- [Task objective]: Your task is to copy every line of the entries that holds the word "tabella".

Record set: Begin

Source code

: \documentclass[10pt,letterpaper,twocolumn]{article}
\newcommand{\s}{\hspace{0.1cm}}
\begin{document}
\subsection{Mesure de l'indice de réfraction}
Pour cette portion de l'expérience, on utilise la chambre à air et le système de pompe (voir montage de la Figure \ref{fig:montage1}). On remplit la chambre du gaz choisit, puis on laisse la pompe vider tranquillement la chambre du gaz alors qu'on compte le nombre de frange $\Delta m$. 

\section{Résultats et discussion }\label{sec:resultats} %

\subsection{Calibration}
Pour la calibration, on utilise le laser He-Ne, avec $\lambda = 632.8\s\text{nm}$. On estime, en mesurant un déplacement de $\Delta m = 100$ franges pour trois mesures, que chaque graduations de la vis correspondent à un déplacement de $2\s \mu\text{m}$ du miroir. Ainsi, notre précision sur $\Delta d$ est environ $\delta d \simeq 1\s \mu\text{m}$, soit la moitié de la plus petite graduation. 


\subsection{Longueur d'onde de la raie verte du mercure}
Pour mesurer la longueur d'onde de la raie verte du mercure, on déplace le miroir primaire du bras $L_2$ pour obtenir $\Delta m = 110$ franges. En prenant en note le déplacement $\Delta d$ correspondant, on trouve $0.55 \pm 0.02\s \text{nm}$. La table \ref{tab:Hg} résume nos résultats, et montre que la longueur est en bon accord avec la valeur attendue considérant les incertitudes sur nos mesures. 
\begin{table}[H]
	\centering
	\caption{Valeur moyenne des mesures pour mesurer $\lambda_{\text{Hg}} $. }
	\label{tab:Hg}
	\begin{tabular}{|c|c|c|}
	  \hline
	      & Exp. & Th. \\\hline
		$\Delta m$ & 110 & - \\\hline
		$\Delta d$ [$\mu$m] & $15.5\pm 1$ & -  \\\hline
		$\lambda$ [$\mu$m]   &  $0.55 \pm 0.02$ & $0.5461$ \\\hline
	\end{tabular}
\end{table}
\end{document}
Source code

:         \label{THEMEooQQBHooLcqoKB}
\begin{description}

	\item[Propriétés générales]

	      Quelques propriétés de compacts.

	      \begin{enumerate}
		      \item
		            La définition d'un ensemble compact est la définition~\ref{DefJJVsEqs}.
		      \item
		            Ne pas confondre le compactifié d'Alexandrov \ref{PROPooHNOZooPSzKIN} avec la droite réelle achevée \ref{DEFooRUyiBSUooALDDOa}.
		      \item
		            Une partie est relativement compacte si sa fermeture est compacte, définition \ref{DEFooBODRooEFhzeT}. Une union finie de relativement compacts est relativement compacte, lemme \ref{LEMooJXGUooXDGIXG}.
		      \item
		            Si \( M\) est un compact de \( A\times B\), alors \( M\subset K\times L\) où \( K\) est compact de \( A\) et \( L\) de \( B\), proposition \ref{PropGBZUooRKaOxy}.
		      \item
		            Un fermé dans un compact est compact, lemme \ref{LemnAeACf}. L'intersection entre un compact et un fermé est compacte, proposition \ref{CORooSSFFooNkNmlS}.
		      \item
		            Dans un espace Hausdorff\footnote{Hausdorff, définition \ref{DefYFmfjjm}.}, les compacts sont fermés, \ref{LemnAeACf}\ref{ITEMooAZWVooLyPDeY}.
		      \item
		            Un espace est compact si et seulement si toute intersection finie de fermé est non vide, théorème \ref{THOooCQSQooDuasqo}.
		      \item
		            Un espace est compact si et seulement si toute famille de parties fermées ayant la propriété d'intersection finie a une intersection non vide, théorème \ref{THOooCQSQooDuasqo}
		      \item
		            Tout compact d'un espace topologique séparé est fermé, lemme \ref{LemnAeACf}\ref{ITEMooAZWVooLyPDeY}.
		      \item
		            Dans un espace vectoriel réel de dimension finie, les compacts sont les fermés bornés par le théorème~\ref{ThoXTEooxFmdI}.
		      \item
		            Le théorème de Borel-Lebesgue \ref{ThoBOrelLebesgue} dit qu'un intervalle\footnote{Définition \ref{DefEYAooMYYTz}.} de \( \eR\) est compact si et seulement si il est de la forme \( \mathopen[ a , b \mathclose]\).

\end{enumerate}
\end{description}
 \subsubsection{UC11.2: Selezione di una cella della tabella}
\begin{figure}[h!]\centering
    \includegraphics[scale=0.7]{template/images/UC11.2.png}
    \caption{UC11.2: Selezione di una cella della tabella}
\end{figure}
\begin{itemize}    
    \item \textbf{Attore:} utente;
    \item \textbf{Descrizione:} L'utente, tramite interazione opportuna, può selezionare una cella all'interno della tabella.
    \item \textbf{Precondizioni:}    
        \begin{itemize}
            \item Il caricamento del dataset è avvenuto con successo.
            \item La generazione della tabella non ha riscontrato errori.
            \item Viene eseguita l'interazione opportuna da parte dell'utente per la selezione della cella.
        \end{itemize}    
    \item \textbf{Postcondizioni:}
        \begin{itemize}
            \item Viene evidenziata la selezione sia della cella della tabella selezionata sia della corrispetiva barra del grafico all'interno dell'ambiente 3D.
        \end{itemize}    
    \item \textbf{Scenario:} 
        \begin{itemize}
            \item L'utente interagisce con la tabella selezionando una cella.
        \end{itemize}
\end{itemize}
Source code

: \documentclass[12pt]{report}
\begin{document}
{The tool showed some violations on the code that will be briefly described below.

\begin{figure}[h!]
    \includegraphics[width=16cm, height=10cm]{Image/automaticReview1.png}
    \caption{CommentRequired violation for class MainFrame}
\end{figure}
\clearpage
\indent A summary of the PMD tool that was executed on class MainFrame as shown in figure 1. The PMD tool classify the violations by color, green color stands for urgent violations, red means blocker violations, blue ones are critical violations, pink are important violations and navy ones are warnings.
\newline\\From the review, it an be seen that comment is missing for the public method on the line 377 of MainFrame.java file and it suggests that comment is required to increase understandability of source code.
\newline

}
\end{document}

Record set: End

- [Exercise result]:
 \subsubsection{UC11.2: Selezione di una cella della tabella}
    \caption{UC11.2: Selezione di una cella della tabella}
    \item \textbf{Descrizione:} L'utente, tramite interazione opportuna, può selezionare una cella all'interno della tabella.
            \item La generazione della tabella non ha riscontrato errori.
            \item Viene evidenziata la selezione sia della cella della tabella selezionata sia della corrispetiva barra del grafico all'interno dell'ambiente 3D.
            \item L'utente interagisce con la tabella selezionando una cella.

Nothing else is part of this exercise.